Обзор философских концепций творчества — теория «смерти автора» Р.Барта и «воскрешения» автора М.М.Бахтина, герменевтика Г.-Г.Гадамера, концепции художественного пространства Ж.Дерриды, М.Хайдеггера, Ю.М.Лотмана, В.Подороги, В.Н.Топорова — служит скорее выявлению и обоснованию признаков экзистенциально-творческой парадигмы художественного и философского мышления, получившей актуализацию в XIX-XX веках, и с проблемой пространственности художественного творчества Лермонтова связана достаточно искусственно, хотя в философско-эстетических и литературоведческих экскурсах учёного просматривается нацеленность на такую креативную концепцию, которая выявляет в художественном мире Лермонтова, его форме архитектонику экзистенции  (как индивидуальную ориентацию в бытии и разрешение смысложизненной ситутации личности) или духовность. Концепция трёхмерного эстетического дискурса Бахтина (текст, занимающее по отношению к нему эстетическую позицию сознание и эстетический объект) представляется С.Н.Зотову в этой связи наиболее удобной для объяснения творчества М.Ю.Лермонтова как художественного  мира, воплощающего пространственное единство творца (я-в-мире) и творения.

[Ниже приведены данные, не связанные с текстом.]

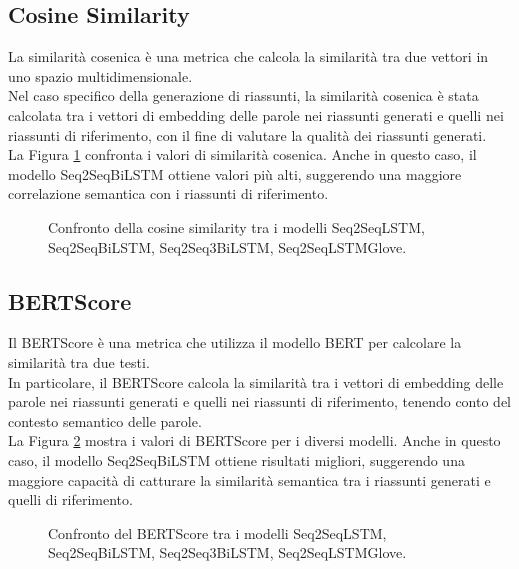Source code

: \subsection{Cosine Similarity}
La similarit\`a cosenica \`e una metrica che calcola la similarit\`a tra due vettori in uno spazio multidimensionale.\\
Nel caso specifico della generazione di riassunti, la similarit\`a cosenica \`e stata calcolata tra i vettori di embedding delle parole nei riassunti generati e quelli nei riassunti di riferimento, con il fine di valutare la qualit\`a dei riassunti generati.\\
La Figura \ref{fig:cosine_similarity_comparison} confronta i valori di similarit\`a cosenica. Anche in questo caso, il modello Seq2SeqBiLSTM ottiene valori pi\`u alti, suggerendo una maggiore correlazione semantica con i riassunti di riferimento.

\begin{figure}[H]
    \centering
    \hfill
    \hfill
    \hfill
    
    \caption{Confronto della cosine similarity tra i modelli Seq2SeqLSTM, Seq2SeqBiLSTM, Seq2Seq3BiLSTM, Seq2SeqLSTMGlove.}
    \label{fig:cosine_similarity_comparison}
\end{figure}

\subsection{BERTScore}
Il BERTScore \`e una metrica che utilizza il modello BERT per calcolare la similarit\`a tra due testi.\\
In particolare, il BERTScore calcola la similarit\`a tra i vettori di embedding delle parole nei riassunti generati e quelli nei riassunti di riferimento, tenendo conto del contesto semantico delle parole.\\
La Figura \ref{fig:bert_score_comparison} mostra i valori di BERTScore per i diversi modelli. Anche in questo caso, il modello Seq2SeqBiLSTM ottiene risultati migliori, suggerendo una maggiore capacit\`a di catturare la similarit\`a semantica tra i riassunti generati e quelli di riferimento.

\begin{figure}[H]
    \centering
    \hfill
    \hfill
    \hfill
    
    \caption{Confronto del BERTScore tra i modelli Seq2SeqLSTM, Seq2SeqBiLSTM, Seq2Seq3BiLSTM, Seq2SeqLSTMGlove.}
    \label{fig:bert_score_comparison}
\end{figure}

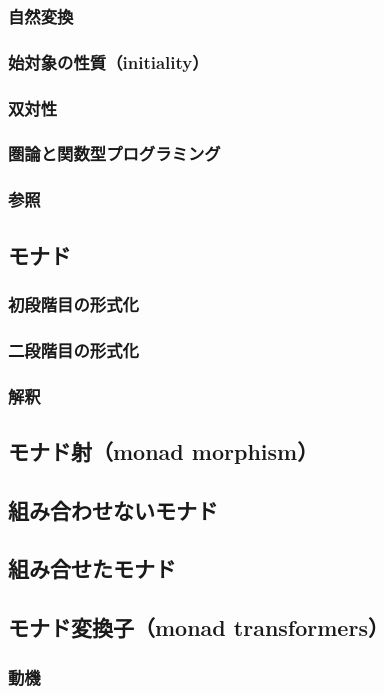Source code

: \documentclass[11pt, oneside]{jsarticle}   	%
\begin{document}
\subsubsection{ 自然変換 }
\subsubsection{ 始対象の性質（initiality）}
\subsubsection{ 双対性 }
\subsubsection{ 圏論と関数型プログラミング }
\subsubsection{ 参照 }
\subsection{ モナド }
\subsubsection{ 初段階目の形式化 }
\subsubsection{ 二段階目の形式化 }
\subsubsection{ 解釈 }
\subsection{ モナド射（monad morphism） }
\subsection{ 組み合わせないモナド }
\subsection{ 組み合せたモナド }
\subsection{ モナド変換子（monad transformers） }
\subsubsection{  動機 }
\end{document}
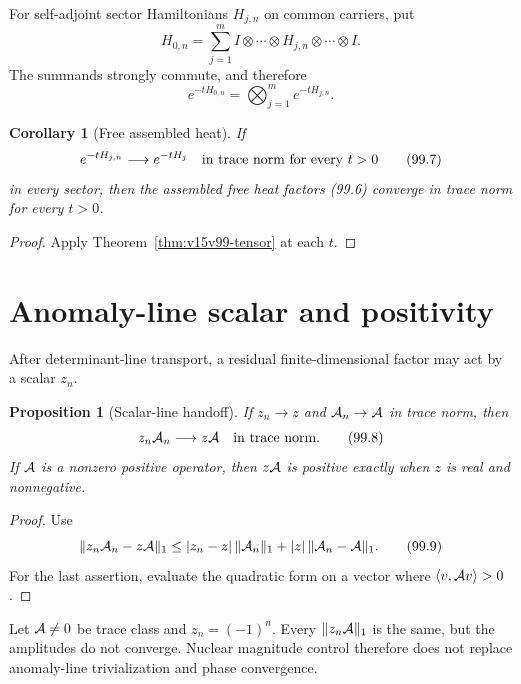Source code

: \documentclass[11pt]{article}
\newtheorem{proposition}[theorem]{Proposition}
\newtheorem{corollary}[theorem]{Corollary}
\theoremstyle{remark}
\begin{document}
For self-adjoint sector Hamiltonians \(H_{j,n}\) on common carriers,
put
\[
 H_{0,n}
 =\sum_{j=1}^m
 I\otimes\cdots\otimes H_{j,n}\otimes\cdots\otimes I. \tag{99.5}
\]
The summands strongly commute, and therefore
\[
 e^{-tH_{0,n}}
 =\bigotimes_{j=1}^m e^{-tH_{j,n}}.                   \tag{99.6}
\]

\begin{corollary}[Free assembled heat]
\label{cor:v15v99-free}
If
\[
 e^{-tH_{j,n}}\longrightarrow e^{-tH_j}
 \quad\hbox{in trace norm for every }t>0              \tag{99.7}
\]
in every sector, then the assembled free heat factors (99.6)
converge in trace norm for every \(t>0\).
\end{corollary}

\begin{proof}
Apply Theorem~\ref{thm:v15v99-tensor} at each \(t\).
\end{proof}

\section{Anomaly-line scalar and positivity}

After determinant-line transport, a residual finite-dimensional
factor may act by a scalar \(z_n\).

\begin{proposition}[Scalar-line handoff]
\label{prop:v15v99-line}
If \(z_n\to z\) and \({\cal A}_n\to{\cal A}\) in trace norm, then
\[
 z_n{\cal A}_n\longrightarrow z{\cal A}
 \quad\hbox{in trace norm}.                            \tag{99.8}
\]
If \({\cal A}\) is a nonzero positive operator, then
\(z{\cal A}\) is positive exactly when \(z\) is real and
nonnegative.
\end{proposition}

\begin{proof}
Use
\[
 \|z_n{\cal A}_n-z{\cal A}\|_1
 \leq|z_n-z|\,\|{\cal A}_n\|_1
      +|z|\,\|{\cal A}_n-{\cal A}\|_1.                \tag{99.9}
\]
For the last assertion, evaluate the quadratic form on a vector
where \(\langle v,{\cal A}v\rangle>0\).
\end{proof}

\begin{counterexample}
\label{cnt:v15v99-phase}
Let \({\cal A}\ne0\) be trace class and \(z_n=(-1)^n\).  Every
\(\|z_n{\cal A}\|_1\) is the same, but the amplitudes do not
converge.  Nuclear magnitude control therefore does not replace
anomaly-line trivialization and phase convergence.
\end{counterexample}
\end{document}
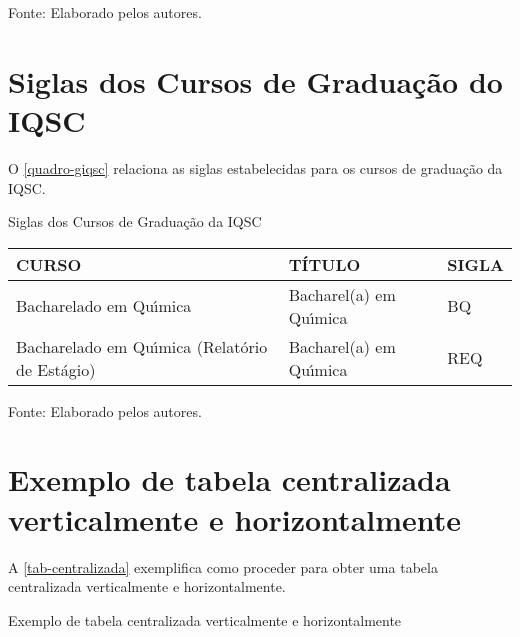 \begin{apendicesenv}
\begin{quadro}[Htb]
\begin{tabular}{|p{6.5cm}|p{6.5cm}|p{1.75cm}|}
	\end{tabular}
	\begin{flushleft}
		Fonte: Elaborado pelos autores.\
	\end{flushleft}
\end{quadro}

\chapter{Siglas dos Cursos de Gradua\c{c}\~ao do IQSC}
O \autoref{quadro-giqsc} relaciona as siglas estabelecidas para os cursos de gradua\c{c}\~ao da IQSC.
\begin{quadro}[Htb]
	\ABNTEXfontereduzida
	\caption[Siglas dos Cursos de Gradua\c{c}\~ao da IQSC]{Siglas dos Cursos de Gradua\c{c}\~ao da IQSC}
	\label{quadro-giqsc}
	\begin{tabular}{|p{6.5cm}|p{6.5cm}|p{1.75cm}|}
		\hline
		\textbf{CURSO} & \textbf{T\'ITULO} &  \textbf{SIGLA}  \\
		\hline
		Bacharelado em Qu\'{\i}mica & Bacharel(a) em Qu\'{\i}mica & BQ\\
		Bacharelado em Qu\'{\i}mica (Relat\'orio de Est\'agio)  & Bacharel(a) em Qu\'{\i}mica & REQ\\
		\hline
		
	\end{tabular}
	\begin{flushleft}
		Fonte: Elaborado pelos autores.\
	\end{flushleft}
\end{quadro}

\chapter{Exemplo de tabela centralizada verticalmente e horizontalmente}
\index{tabelas}A \autoref{tab-centralizada} exemplifica como proceder para obter uma tabela centralizada verticalmente e horizontalmente.
\begin{table}[Htb]
\ABNTEXfontereduzida
\caption[Exemplo de tabela centralizada verticalmente e horizontalmente]{Exemplo de tabela centralizada verticalmente e horizontalmente}
\label{tab-centralizada}


\end{table}
\end{apendicesenv}

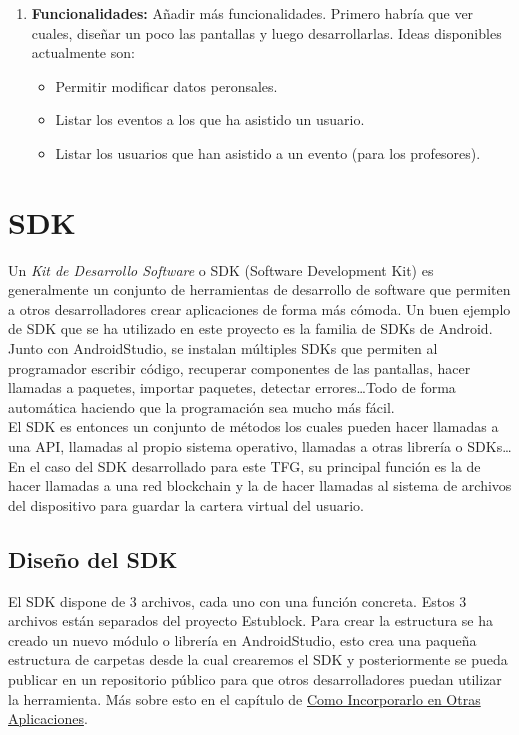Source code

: \begin{enumerate}
\item \textbf{Funcionalidades: } Añadir más funcionalidades. Primero habría que ver cuales, diseñar un poco las pantallas y luego desarrollarlas. Ideas disponibles actualmente son: 
  \begin{itemize}
  \item Permitir modificar datos peronsales.
  \item Listar los eventos a los que ha asistido un usuario.
  \item Listar los usuarios que han asistido a un evento (para los profesores).
  \end{itemize}
\end{enumerate}

\section{SDK} \label{sec:SDK}

Un \emph{Kit de Desarrollo Software} o SDK (Software Development Kit) es generalmente un conjunto de herramientas de desarrollo de software que permiten a otros desarrolladores crear aplicaciones de forma más cómoda. Un buen ejemplo de SDK que se ha utilizado en este proyecto es la familia de SDKs de Android. Junto con AndroidStudio, se instalan múltiples SDKs que permiten al programador escribir código, recuperar componentes de las pantallas, hacer llamadas a paquetes, importar paquetes, detectar errores\dots Todo de forma automática haciendo que la programación sea mucho más fácil. \\

El SDK es entonces un conjunto de métodos los cuales pueden hacer llamadas a una API, llamadas al propio sistema operativo, llamadas a otras librería o SDKs\dots En el caso del SDK desarrollado para este TFG, su principal función es la de hacer llamadas a una red blockchain y la de hacer llamadas al sistema de archivos del dispositivo para guardar la cartera virtual del usuario. 

\subsection{Diseño del SDK}

El SDK dispone de 3 archivos, cada uno con una función concreta. Estos 3 archivos están separados del proyecto Estublock. Para crear la estructura se ha creado un nuevo módulo o librería en AndroidStudio, esto crea una paqueña estructura de carpetas desde la cual crearemos el SDK y posteriormente se pueda publicar en un repositorio público para que otros desarrolladores puedan utilizar la herramienta. Más sobre esto en el capítulo de \hyperref[sec:Maven]{Como Incorporarlo en Otras Aplicaciones}. 


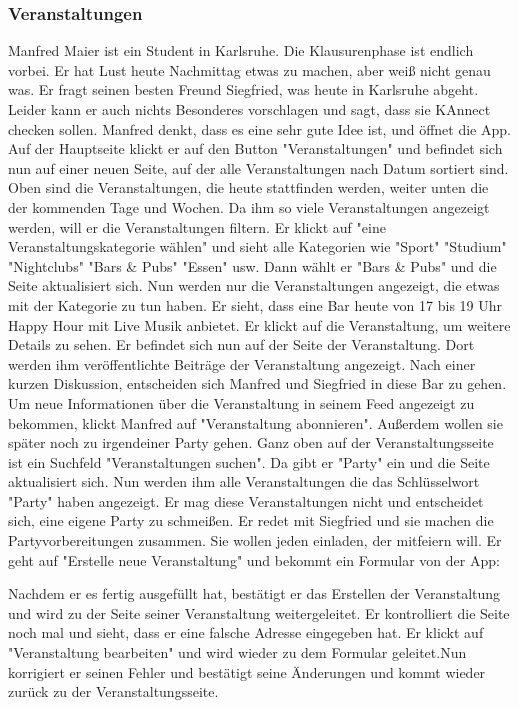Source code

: \documentclass[parskip=full]{scrartcl}
\begin{document}
		\subsubsection{Veranstaltungen}
		Manfred Maier ist ein Student in Karlsruhe. Die Klausurenphase ist endlich vorbei. Er hat Lust heute Nachmittag etwas zu machen, aber weiß nicht genau was. Er fragt seinen besten Freund Siegfried, was heute in Karlsruhe abgeht. Leider kann er auch nichts Besonderes vorschlagen und sagt, dass sie KAnnect checken sollen. Manfred denkt, dass es eine sehr gute Idee ist, und öffnet die App.
		Auf der Hauptseite klickt er auf den Button "Veranstaltungen" und befindet sich nun auf einer neuen Seite, auf der alle Veranstaltungen nach Datum sortiert sind. Oben sind die Veranstaltungen, die heute stattfinden werden, weiter unten die der kommenden Tage und Wochen.
		Da ihm so viele Veranstaltungen angezeigt werden, will er die Veranstaltungen filtern. Er klickt auf "eine Veranstaltungskategorie wählen" und sieht alle Kategorien wie "Sport" "Studium" "Nightclubs" "Bars \& Pubs" "Essen" usw. 
		Dann wählt er "Bars \& Pubs" und die Seite aktualisiert sich. Nun werden nur die Veranstaltungen angezeigt, die etwas mit der Kategorie zu tun haben.
		Er sieht, dass eine Bar heute von 17 bis 19 Uhr Happy Hour mit Live Musik anbietet. Er klickt auf die Veranstaltung, um weitere Details zu sehen. Er befindet sich nun auf der Seite der Veranstaltung. Dort werden ihm veröffentlichte Beiträge der Veranstaltung angezeigt. Nach einer kurzen Diskussion, entscheiden sich Manfred und Siegfried in diese Bar zu gehen. Um neue Informationen über die Veranstaltung in seinem Feed angezeigt zu bekommen, klickt Manfred auf "Veranstaltung abonnieren". Außerdem wollen sie später noch zu irgendeiner Party gehen. Ganz oben auf der Veranstaltungsseite ist ein Suchfeld "Veranstaltungen suchen". Da gibt er "Party" ein und die Seite aktualisiert sich. Nun werden ihm alle Veranstaltungen die das Schlüsselwort "Party" haben angezeigt. Er mag diese Veranstaltungen nicht und entscheidet sich, eine eigene Party zu schmeißen. Er redet mit Siegfried und sie machen die Partyvorbereitungen zusammen. Sie wollen jeden einladen, der mitfeiern will. Er geht auf "Erstelle neue Veranstaltung" und bekommt ein Formular von der App: 
		
		
		Nachdem er es fertig ausgefüllt hat, bestätigt er das Erstellen der Veranstaltung und wird zu der Seite seiner Veranstaltung weitergeleitet. Er kontrolliert die Seite noch mal und sieht, dass er eine falsche Adresse eingegeben hat. Er klickt auf "Veranstaltung bearbeiten" und wird wieder zu dem Formular geleitet.Nun korrigiert er seinen Fehler und bestätigt seine Änderungen und kommt wieder zurück zu der Veranstaltungsseite.
		
\end{document}
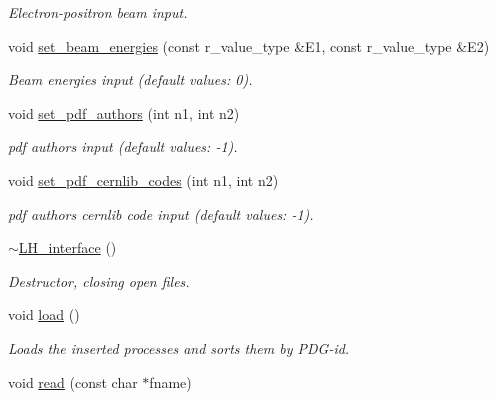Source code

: \begin{DoxyCompactItemize}
\begin{DoxyCompactList}\small\item\em Electron-\/positron beam input. \end{DoxyCompactList}\item 
\hypertarget{a00322_a3e637e38356d8c83397d0301e7d98d30}{void \hyperlink{a00322_a3e637e38356d8c83397d0301e7d98d30}{set\-\_\-beam\-\_\-energies} (const r\-\_\-value\-\_\-type \&E1, const r\-\_\-value\-\_\-type \&E2)}\label{a00322_a3e637e38356d8c83397d0301e7d98d30}

\begin{DoxyCompactList}\small\item\em Beam energies input (default values\-: 0). \end{DoxyCompactList}\item 
\hypertarget{a00322_a3ea0390cb9cf9a577120a88a50487f32}{void \hyperlink{a00322_a3ea0390cb9cf9a577120a88a50487f32}{set\-\_\-pdf\-\_\-authors} (int n1, int n2)}\label{a00322_a3ea0390cb9cf9a577120a88a50487f32}

\begin{DoxyCompactList}\small\item\em pdf authors input (default values\-: -\/1). \end{DoxyCompactList}\item 
\hypertarget{a00322_a5f371b21240ffb0ea90a2d265dc15370}{void \hyperlink{a00322_a5f371b21240ffb0ea90a2d265dc15370}{set\-\_\-pdf\-\_\-cernlib\-\_\-codes} (int n1, int n2)}\label{a00322_a5f371b21240ffb0ea90a2d265dc15370}

\begin{DoxyCompactList}\small\item\em pdf authors cernlib code input (default values\-: -\/1). \end{DoxyCompactList}\item 
\hypertarget{a00322_ad54f6f0859e844f1c872def0d2ddfa1c}{\hyperlink{a00322_ad54f6f0859e844f1c872def0d2ddfa1c}{$\sim$\-L\-H\-\_\-interface} ()}\label{a00322_ad54f6f0859e844f1c872def0d2ddfa1c}

\begin{DoxyCompactList}\small\item\em Destructor, closing open files. \end{DoxyCompactList}\item 
\hypertarget{a00322_a07a634c0334ab3c2b61f212dc3f81bee}{void \hyperlink{a00322_a07a634c0334ab3c2b61f212dc3f81bee}{load} ()}\label{a00322_a07a634c0334ab3c2b61f212dc3f81bee}

\begin{DoxyCompactList}\small\item\em Loads the inserted processes and sorts them by P\-D\-G-\/id. \end{DoxyCompactList}\item 
\hypertarget{a00322_a47ab5ff8d75600e11b6117ce1da39079}{void \hyperlink{a00322_a47ab5ff8d75600e11b6117ce1da39079}{read} (const char $\ast$fname)}\label{a00322_a47ab5ff8d75600e11b6117ce1da39079}


\end{DoxyCompactItemize}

Итак, художественный мир Лермонтова является реализацией его «литературной позиции». В работе предлагается обновлённая формулировка данного понятия. «Это жизненная — экзистенциальная — позиция человека, обретаемая благодаря творческому усилию, с его помощью артикулируемая и сознаваемая или становящаяся доступной осознанию и тем самым — восприятию и пониманию извне» (с.202). Экзистенциально-творческий ракурс — «миропонимание посредством литературы, литература как способ жизнеутверждения» (там же) — позволяет автору книги описать художественный феномен Лермонтова: «…более уместно говорить не об эволюции творчества, ибо её нет в собственно творческих созданиях поэта, а о качестве достигнутого как длящемся мгновении, откровении художества, высоте поэтического воспарения — чистом звучании голоса творца» (с.206).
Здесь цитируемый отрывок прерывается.